Paul Newman’s portrays of an alcoholic plaintiff’s attorney chasing lawsuits by attending wakes and funerals, he re-discovers his moral core and perseveres in a complex medical malpractice lawsuit. Near the beginning of the film he is offered a settlement to look the other way and he says “If I take the money, I am lost.” It marks the turning point of his recovery.
Two scenes stand out that highlight the challenges of persevering as an engineer:
- Gary Sinise as Ken Mattingly, working in the simulator to determine a cold start sequence that will get the capsule operational without exhausting the remaining battery power.
- A team of engineers crowd around a large table that has a copy of all of the material available in the capsule. They need to find a way to adapt carbon dioxide filters from the Command Module for use on the Lunar Excursion Module (LEM) where the crew has taken refuge after an accident has disabled the Command Module. Gesturing first with a squat square filter and a longer thinner cylindrical filter, the lead engineer says, “OK people, listen up. The people upstairs have handed us this one and we gotta come through. We gotta find a way to make this fit into the hole for this, using nothing but that.”
This is an extremely funny movie about the team manning the Parkes radio telescope in Australia, the dish is destined to capture the video for the Apollo 11 moonwalk. Many things go wrong (see official version) and a small team learns the value of both checklists and improvisation. Best line “”Failure is never quite so frightening as regret.”

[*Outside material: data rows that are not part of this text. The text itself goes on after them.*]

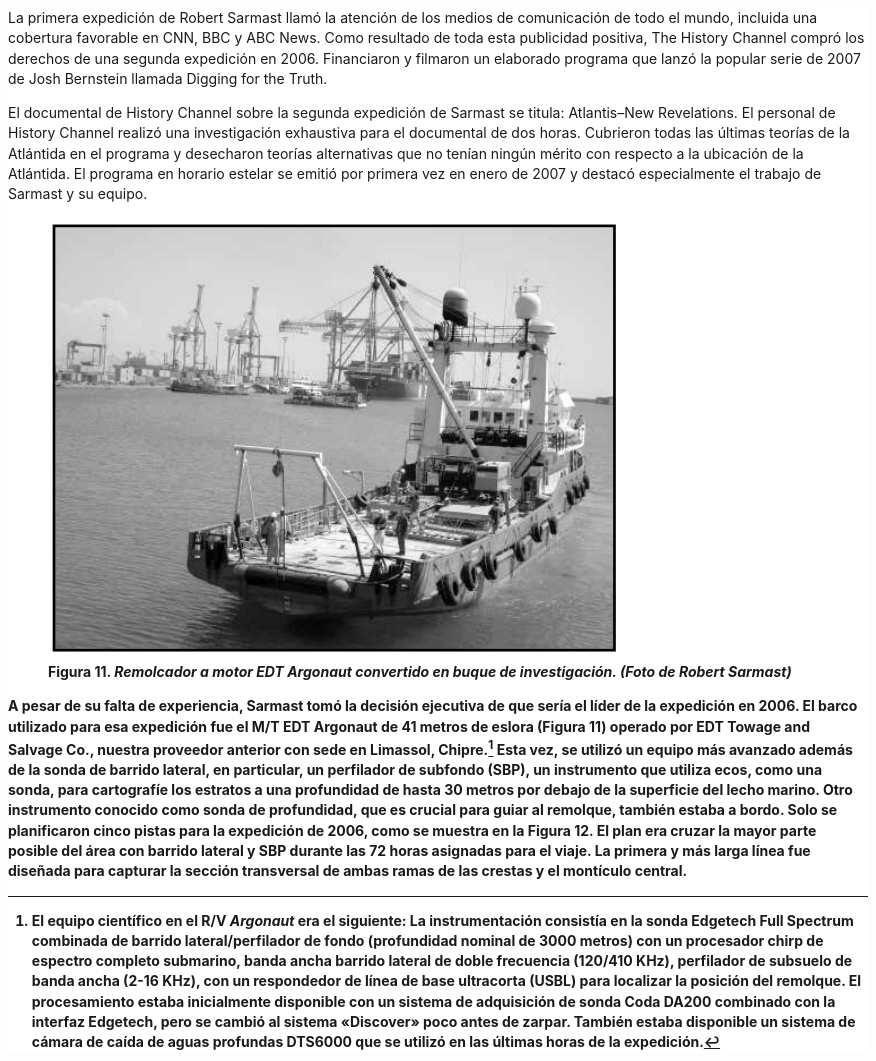 La primera expedición de Robert Sarmast llamó la atención de los medios de comunicación de todo el mundo, incluida una cobertura favorable en CNN, BBC y ABC News. Como resultado de toda esta publicidad positiva, The History Channel compró los derechos de una segunda expedición en 2006. Financiaron y filmaron un elaborado programa que lanzó la popular serie de 2007 de Josh Bernstein llamada Digging for the Truth.

El documental de History Channel sobre la segunda expedición de Sarmast se titula: Atlantis–New Revelations. El personal de History Channel realizó una investigación exhaustiva para el documental de dos horas. Cubrieron todas las últimas teorías de la Atlántida en el programa y desecharon teorías alternativas que no tenían ningún mérito con respecto a la ubicación de la Atlántida. El programa en horario estelar se emitió por primera vez en enero de 2007 y destacó especialmente el trabajo de Sarmast y su equipo. 

<figure id="Figure_11" class="image urantiapedia">
<img src="/image/article/Robert_Stanley_Bates/The_Eden_Atlantis_Project/image10.png">
<figcaption><b>Figura 11. <b><em> Remolcador a motor EDT Argonaut convertido en buque de investigación. (Foto de Robert Sarmast) </em></figcaption>
</figure>

A pesar de su falta de experiencia, Sarmast tomó la decisión ejecutiva de que sería el líder de la expedición en 2006. El barco utilizado para esa expedición fue el M/T EDT Argonaut de 41 metros de eslora (Figura 11) operado por EDT Towage and Salvage Co., nuestra proveedor anterior con sede en Limassol, Chipre.[^6] Esta vez, se utilizó un equipo más avanzado además de la sonda de barrido lateral, en particular, un perfilador de subfondo (SBP), un instrumento que utiliza ecos, como una sonda, para cartografíe los estratos a una profundidad de hasta 30 metros por debajo de la superficie del lecho marino. Otro instrumento conocido como sonda de profundidad, que es crucial para guiar al remolque, también estaba a bordo. Solo se planificaron cinco pistas para la expedición de 2006, como se muestra en la Figura 12. El plan era cruzar la mayor parte posible del área con barrido lateral y SBP durante las 72 horas asignadas para el viaje. La primera y más larga línea fue diseñada para capturar la sección transversal de ambas ramas de las crestas y el montículo central.


[^2]: Salón, John K.; Kraseninnikov, Valerij A.; Hirsch, Francis; Benjamini, Chaim; Flexer, Akiva: _Introducción a la Parte III: Marco geológico del Levante_ (Servicio Geológico de Israel, 2005).
[^3]: Ya'akov Petrovich Malovitskiy (1932-2002) es elogiado en _Ya'akov Malovitskiy, Scientist and Man_ (por GS Struzhnok) como un destacado geólogo de Rusia y la Unión Soviética que enriqueció nuestro conocimiento de la estructura interna de el planeta con experiencia en geofísica, oceanografía, mineralogía y otras disciplinas científicas. (Sociedad Geológica Rusa: _Geólogos en Rusia_, 25ª Edición, Moscú 2012, pp 340-351)
[^4]: Sarmast, Robert, _El descubrimiento de la Atlántida: El sorprendente caso de la isla de Chipre_ (Origin Press 2003 y First Source Publications, 2006).
[^5]: Cabe señalar que la solicitud de Sarmast utilizó coordenadas centradas en 34° 51' N, 35° 01' E para el área que quería estudiar.
[^6]: El equipo científico en el R/V _Argonaut_ era el siguiente: La instrumentación consistía en la sonda Edgetech Full Spectrum combinada de barrido lateral/perfilador de fondo (profundidad nominal de 3000 metros) con un procesador chirp de espectro completo submarino, banda ancha barrido lateral de doble frecuencia (120/410 KHz), perfilador de subsuelo de banda ancha (2-16 KHz), con un respondedor de línea de base ultracorta (USBL) para localizar la posición del remolque. El procesamiento estaba inicialmente disponible con un sistema de adquisición de sonda Coda DA200 combinado con la interfaz Edgetech, pero se cambió al sistema «Discover» poco antes de zarpar. También estaba disponible un sistema de cámara de caída de aguas profundas DTS6000 que se utilizó en las últimas horas de la expedición.
[^7]: La declaración se hace en el programa _Atlantis–New Revelations_, el documental de _The History Channel_ en la serie de Josh Bernstein: _Digging for the Truth_ (JWM Productions, 2006).
[^8]: Donnelly Ignatius, Atlantis: The Antediluvian World (Nueva York, Harper & Brothers, 1882) p 330. Consulte http://www.sacred-texts.com/atl/ataw/index.htm para obtener una copia de dominio público .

The Indian is a motorcycle driven by Bert Munro that sets a land-speed world record on the Bonneville Salt Flats in 1967. The “World’s Fastest Indian” portrays a series of challenges that Munro had to overcome to set the record, as many related to raising money and battling bureaucracy (e.g. US Customs) as engineering challenges. The real Burt Munro was born in 1899 and 68 when he set the record, Anthony Hopkins goes a great job of portraying a tinkerer and a problem solver who continually modifies a motorcycle originally designed and manufactured in 1920 to achieve a world record.